# Sample a broken power law... fast!

Inspired by discussions, with Johannes Buchner. 

Rejection sampling of power laws quiet frankly sucks. They exist all throughout astrophysics. Thankfully, inverse transform sampling allows for a quite speedy work around. However, there is no direct inverse transform for a broken power law. Instead, I show herein how to sample from two power laws that are step-wise continuous via a weighted Bernoulli sampling combined with inverse transform sampling. 

In [13]:
# Import some things

import numpy as np
import scipy.stats as stats

import matplotlib.pyplot as plt
%matplotlib notebook
from jupyterthemes import jtplot
#plt.style.use('mike') 
jtplot.style(context='notebook', fscale=1, grid=False)
plt.style.use('mike') 

## First we define some utility functions
Here we define two important functions. One, naturally, is the broken power law function we would like to sample. Second, defines the total integral of the function to normalize it, as well as the integrals of each piece of the power law.

In [6]:
def integrate_pl(x0, x1, x2, a1, a2):
    """
    x0: lower bound
    x1: break point
    x2: upper bound
    a1: lower power law index
    a2: upper power low index
    
    """
    
    # compute the integral of each piece analytically
    int_1 = (np.power(x1, a1+1.) - np.power(x0, a1+1.))/(a1+1)
    int_2 = np.power(x1,a1-a2)*(np.power(x2, a2+1.) - np.power(x1, a2+1.))/(a2+1)
    
    # compute the total integral
    total = int_1 + int_2
    
    # compute the weights of each piece of the function
    w1 = int_1/total
    w2 = int_2/total
    
    return w1, w2, total
    
    
def bpl(x,x0, x1, x2, a1, a2):
    """
    x: the domain of the function
    x0: lower bound
    x1: break point
    x2: upper bound
    a1: lower power law index
    a2: upper power low index
    
    """
    
    # creatre a holder for the values
    out = np.empty_like(x)
    
    # get the total integral to compute the normalization
    _,_,C = integrate_pl(x0, x1, x2, a1, a2)
    norm = 1./C
    
    # create an index to select each piece of the function
    idx = x<x1
    
    # compute the lower power law
    out[idx] = np.power(x[idx],a1)
    
    # compute the upper power law
    out[~idx] = np.power(x[~idx],a2) * np.power(x1,a1-a2)
    
    return out* norm
    
    
    

In [15]:
fig, ax = plt.subplots()

xx = np.logspace(0,2,500)

for idx in [0.5, -0.5,-1.5]:

    ax.loglog(xx,  bpl(xx, x0=1, x1=10, x2=100, a1=idx, a2=-2.5),lw=3)

ax.set_xlabel('x')
ax.set_ylabel('y')

<IPython.core.display.Javascript object>

Text(0, 0.5, 'y')

## Sampling

To sample this distribution, we exploit the inverse transform of each piece of the function.

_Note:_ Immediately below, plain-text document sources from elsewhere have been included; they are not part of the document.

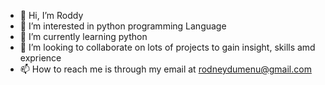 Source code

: - 👋 Hi, I’m Roddy
- 👀 I’m interested in python programming Language
- 🌱 I’m currently learning python 
- 💞️ I’m looking to collaborate on lots of projects to gain insight, skills amd exprience
- 📫 How to reach me is through my email at rodneydumenu@gmail.com

<!---
playboi-roddy/playboi-roddy is a ✨ special ✨ repository because its `README.md` (this file) appears on your GitHub profile.
You can click the Preview link to take a look at your changes.
--->
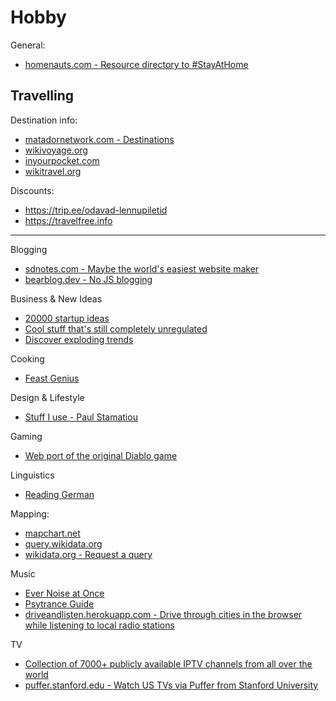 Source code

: # Hobby

General:
- [homenauts.com - Resource directory to #StayAtHome](https://www.homenauts.com/)


## Travelling

Destination info:
- [matadornetwork.com - Destinations](https://matadornetwork.com/destinations/europe/united-kingdom/northern-ireland/belfast/#local-favorites)
- [wikivoyage.org](https://en.wikivoyage.org/wiki/Belfast)
- [inyourpocket.com](https://www.inyourpocket.com)
- [wikitravel.org](https://wikitravel.org)

Discounts:
- <https://trip.ee/odavad-lennupiletid>
- <https://travelfree.info>


---


Blogging
- [sdnotes.com - Maybe the world's easiest website maker](https://sdnotes.com)
- [bearblog.dev - No JS blogging](https://bearblog.dev)


Business & New Ideas
- [20000 startup ideas](https://unawaz.github.io/stochastic-hill-climbing/tasks/)
- [Cool stuff that's still completely unregulated](https://news.ycombinator.com/item?id=21167689)
- [Discover exploding trends](https://trennd.co/)


Cooking
- [Feast Genius](https://www.feastgenius.com/search)


Design & Lifestyle
- [Stuff I use - Paul Stamatiou](https://paulstamatiou.com/stuff-i-use/)


Gaming
- [Web port of the original Diablo game](https://d07riv.github.io/diabloweb/)


Linguistics
- [Reading German](https://courses.dcs.wisc.edu/wp/readinggerman/)


Mapping:
- [mapchart.net](https://mapchart.net)
- [query.wikidata.org](https://query.wikidata.org/)
- [wikidata.org - Request a query](https://www.wikidata.org/wiki/Wikidata:Request_a_query)


Music
- [Ever Noise at Once](http://everynoise.com/)
- [Psytrance Guide](http://psytranceguide.com/)
- [driveandlisten.herokuapp.com - Drive through cities in the browser while listening to local radio stations](https://driveandlisten.herokuapp.com/)


TV
- [Collection of 7000+ publicly available IPTV channels from all over the world](https://github.com/freearhey/iptv)
- [puffer.stanford.edu - Watch US TVs via Puffer from Stanford University](https://puffer.stanford.edu/player/)

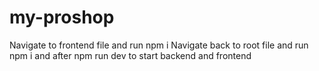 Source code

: # my-proshop
Navigate to frontend file and run npm i
Navigate back to root file and run npm i and after npm run dev to start backend and frontend

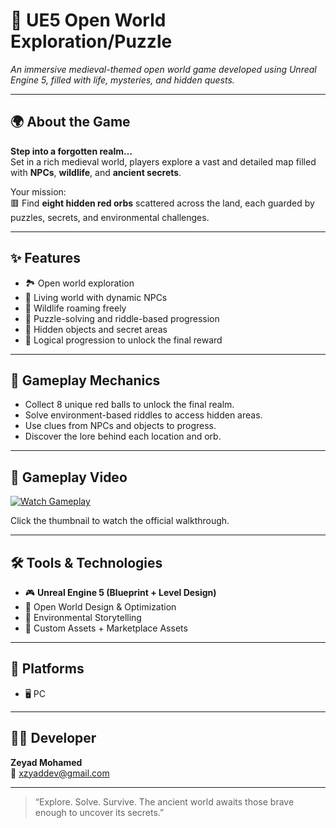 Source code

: # 🏰 UE5 Open World Exploration/Puzzle

_An immersive medieval-themed open world game developed using Unreal Engine 5, filled with life, mysteries, and hidden quests._

---

## 🌍 About the Game

**Step into a forgotten realm…**  
Set in a rich medieval world, players explore a vast and detailed map filled with **NPCs**, **wildlife**, and **ancient secrets**.

Your mission:  
🟥 Find **eight hidden red orbs** scattered across the land, each guarded by puzzles, secrets, and environmental challenges.

---

## ✨ Features

- 🏞️ Open world exploration  
- 👥 Living world with dynamic NPCs  
- 🐎 Wildlife roaming freely  
- 🧩 Puzzle-solving and riddle-based progression  
- 🔎 Hidden objects and secret areas  
- 🧠 Logical progression to unlock the final reward
  
---

## 🧪 Gameplay Mechanics

- Collect 8 unique red balls to unlock the final realm.  
- Solve environment-based riddles to access hidden areas.  
- Use clues from NPCs and objects to progress.  
- Discover the lore behind each location and orb.

---

## 🎥 Gameplay Video

[![Watch Gameplay](https://img.youtube.com/vi/E6N1qrEUkRE?si=lq5bdHdmALsJjtmk.jpg)](https://youtu.be/E6N1qrEUkRE?si=lq5bdHdmALsJjtmk)

Click the thumbnail to watch the official walkthrough.

---

## 🛠️ Tools & Technologies

- 🎮 **Unreal Engine 5 (Blueprint + Level Design)**  
- 🎨 Open World Design & Optimization  
- 🧠 Environmental Storytelling  
- 🗿 Custom Assets + Marketplace Assets

---

## 📌 Platforms

- 🖥️ PC

---

## 🧑‍💻 Developer

**Zeyad Mohamed**  
📩 [xzyaddev@gmail.com](mailto:xzyaddev@gmail.com)

---

> “Explore. Solve. Survive. The ancient world awaits those brave enough to uncover its secrets.”

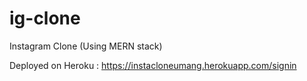 # ig-clone

Instagram Clone (Using MERN stack)

Deployed on Heroku : https://instacloneumang.herokuapp.com/signin
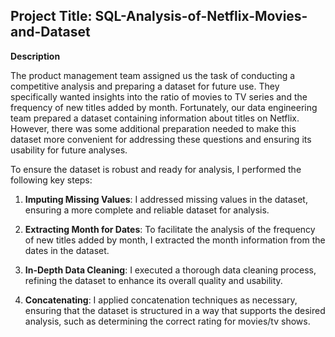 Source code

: ## Project Title: SQL-Analysis-of-Netflix-Movies-and-Dataset

**Description**

The product management team assigned us the task of conducting a competitive analysis and preparing a dataset for future use. They specifically wanted insights into the ratio of movies to TV series and the frequency of new titles added by month. Fortunately, our data engineering team prepared a dataset containing information about titles on Netflix. However, there was some additional preparation needed to make this dataset more convenient for addressing these questions and ensuring its usability for future analyses.

To ensure the dataset is robust and ready for analysis, I performed the following key steps:

1. **Imputing Missing Values**: I addressed missing values in the dataset, ensuring a more complete and reliable dataset for analysis.

2. **Extracting Month for Dates**: To facilitate the analysis of the frequency of new titles added by month, I extracted the month information from the dates in the dataset.

3. **In-Depth Data Cleaning**: I executed a thorough data cleaning process, refining the dataset to enhance its overall quality and usability.

4. **Concatenating**: I applied concatenation techniques as necessary, ensuring that the dataset is structured in a way that supports the desired analysis, such as determining the correct rating for movies/tv shows.

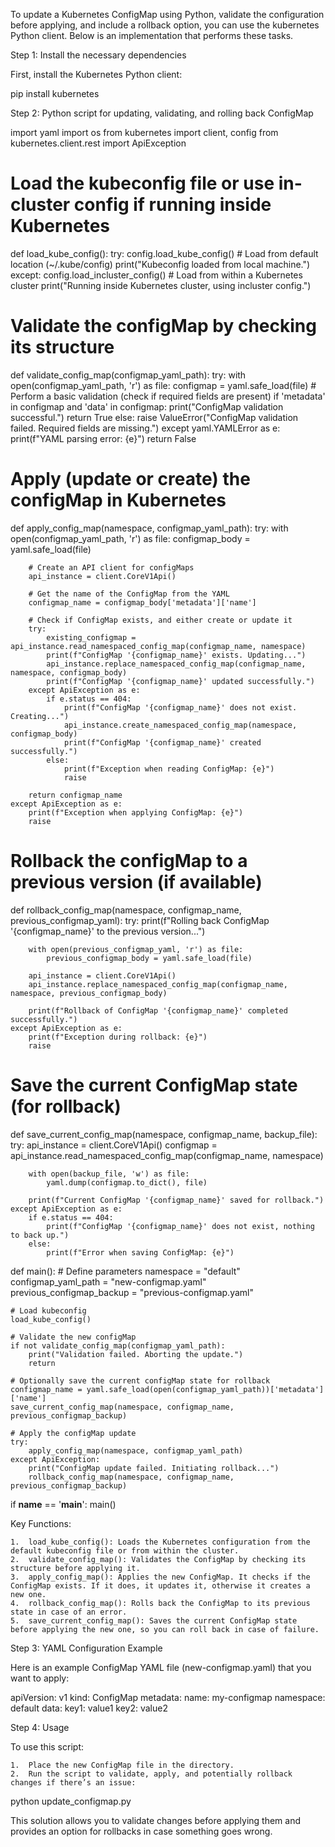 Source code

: To update a Kubernetes ConfigMap using Python, validate the configuration before applying, and include a rollback option, you can use the kubernetes Python client. Below is an implementation that performs these tasks.

Step 1: Install the necessary dependencies

First, install the Kubernetes Python client:

pip install kubernetes

Step 2: Python script for updating, validating, and rolling back ConfigMap

import yaml
import os
from kubernetes import client, config
from kubernetes.client.rest import ApiException

# Load the kubeconfig file or use in-cluster config if running inside Kubernetes
def load_kube_config():
    try:
        config.load_kube_config()  # Load from default location (~/.kube/config)
        print("Kubeconfig loaded from local machine.")
    except:
        config.load_incluster_config()  # Load from within a Kubernetes cluster
        print("Running inside Kubernetes cluster, using incluster config.")

# Validate the configMap by checking its structure
def validate_config_map(configmap_yaml_path):
    try:
        with open(configmap_yaml_path, 'r') as file:
            configmap = yaml.safe_load(file)
            # Perform a basic validation (check if required fields are present)
            if 'metadata' in configmap and 'data' in configmap:
                print("ConfigMap validation successful.")
                return True
            else:
                raise ValueError("ConfigMap validation failed. Required fields are missing.")
    except yaml.YAMLError as e:
        print(f"YAML parsing error: {e}")
        return False

# Apply (update or create) the configMap in Kubernetes
def apply_config_map(namespace, configmap_yaml_path):
    try:
        with open(configmap_yaml_path, 'r') as file:
            configmap_body = yaml.safe_load(file)

        # Create an API client for configMaps
        api_instance = client.CoreV1Api()

        # Get the name of the ConfigMap from the YAML
        configmap_name = configmap_body['metadata']['name']

        # Check if ConfigMap exists, and either create or update it
        try:
            existing_configmap = api_instance.read_namespaced_config_map(configmap_name, namespace)
            print(f"ConfigMap '{configmap_name}' exists. Updating...")
            api_instance.replace_namespaced_config_map(configmap_name, namespace, configmap_body)
            print(f"ConfigMap '{configmap_name}' updated successfully.")
        except ApiException as e:
            if e.status == 404:
                print(f"ConfigMap '{configmap_name}' does not exist. Creating...")
                api_instance.create_namespaced_config_map(namespace, configmap_body)
                print(f"ConfigMap '{configmap_name}' created successfully.")
            else:
                print(f"Exception when reading ConfigMap: {e}")
                raise

        return configmap_name
    except ApiException as e:
        print(f"Exception when applying ConfigMap: {e}")
        raise

# Rollback the configMap to a previous version (if available)
def rollback_config_map(namespace, configmap_name, previous_configmap_yaml):
    try:
        print(f"Rolling back ConfigMap '{configmap_name}' to the previous version...")

        with open(previous_configmap_yaml, 'r') as file:
            previous_configmap_body = yaml.safe_load(file)

        api_instance = client.CoreV1Api()
        api_instance.replace_namespaced_config_map(configmap_name, namespace, previous_configmap_body)

        print(f"Rollback of ConfigMap '{configmap_name}' completed successfully.")
    except ApiException as e:
        print(f"Exception during rollback: {e}")
        raise

# Save the current ConfigMap state (for rollback)
def save_current_config_map(namespace, configmap_name, backup_file):
    try:
        api_instance = client.CoreV1Api()
        configmap = api_instance.read_namespaced_config_map(configmap_name, namespace)

        with open(backup_file, 'w') as file:
            yaml.dump(configmap.to_dict(), file)

        print(f"Current ConfigMap '{configmap_name}' saved for rollback.")
    except ApiException as e:
        if e.status == 404:
            print(f"ConfigMap '{configmap_name}' does not exist, nothing to back up.")
        else:
            print(f"Error when saving ConfigMap: {e}")

def main():
    # Define parameters
    namespace = "default"
    configmap_yaml_path = "new-configmap.yaml"
    previous_configmap_backup = "previous-configmap.yaml"

    # Load kubeconfig
    load_kube_config()

    # Validate the new configMap
    if not validate_config_map(configmap_yaml_path):
        print("Validation failed. Aborting the update.")
        return

    # Optionally save the current configMap state for rollback
    configmap_name = yaml.safe_load(open(configmap_yaml_path))['metadata']['name']
    save_current_config_map(namespace, configmap_name, previous_configmap_backup)

    # Apply the configMap update
    try:
        apply_config_map(namespace, configmap_yaml_path)
    except ApiException:
        print("ConfigMap update failed. Initiating rollback...")
        rollback_config_map(namespace, configmap_name, previous_configmap_backup)

if __name__ == '__main__':
    main()

Key Functions:

	1.	load_kube_config(): Loads the Kubernetes configuration from the default kubeconfig file or from within the cluster.
	2.	validate_config_map(): Validates the ConfigMap by checking its structure before applying it.
	3.	apply_config_map(): Applies the new ConfigMap. It checks if the ConfigMap exists. If it does, it updates it, otherwise it creates a new one.
	4.	rollback_config_map(): Rolls back the ConfigMap to its previous state in case of an error.
	5.	save_current_config_map(): Saves the current ConfigMap state before applying the new one, so you can roll back in case of failure.

Step 3: YAML Configuration Example

Here is an example ConfigMap YAML file (new-configmap.yaml) that you want to apply:

apiVersion: v1
kind: ConfigMap
metadata:
  name: my-configmap
  namespace: default
data:
  key1: value1
  key2: value2

Step 4: Usage

To use this script:

	1.	Place the new ConfigMap file in the directory.
	2.	Run the script to validate, apply, and potentially rollback changes if there’s an issue:

python update_configmap.py

This solution allows you to validate changes before applying them and provides an option for rollbacks in case something goes wrong.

We first compute the *weight* of each power law to the total function. Then we sample a Bernoulli trial with one of the weights. It does not matter which side of the function we choose for this as long as the index of the trails lines up.

In [16]:
def sample_bpl(u, x0, x1, x2, a1, a2):
    """
    u: uniform random number between on {0,1}
    x0: lower bound
    x1: break point
    x2: upper bound
    a1: lower power law index
    a2: upper power low index
    """

    # compute the weights with our integral function
    w1, w2, _ = integrate_pl(x0, x1, x2, a1, a2)

    # create a holder array for our output
    out = np.empty_like(u)

    # compute the bernoulli trials for lower piece of the function
    # *if we wanted to do the upper part... we just reverse our index*
    # We also compute these to bools for numpy array selection
    idx = stats.bernoulli.rvs(w1, size=len(u)).astype(bool)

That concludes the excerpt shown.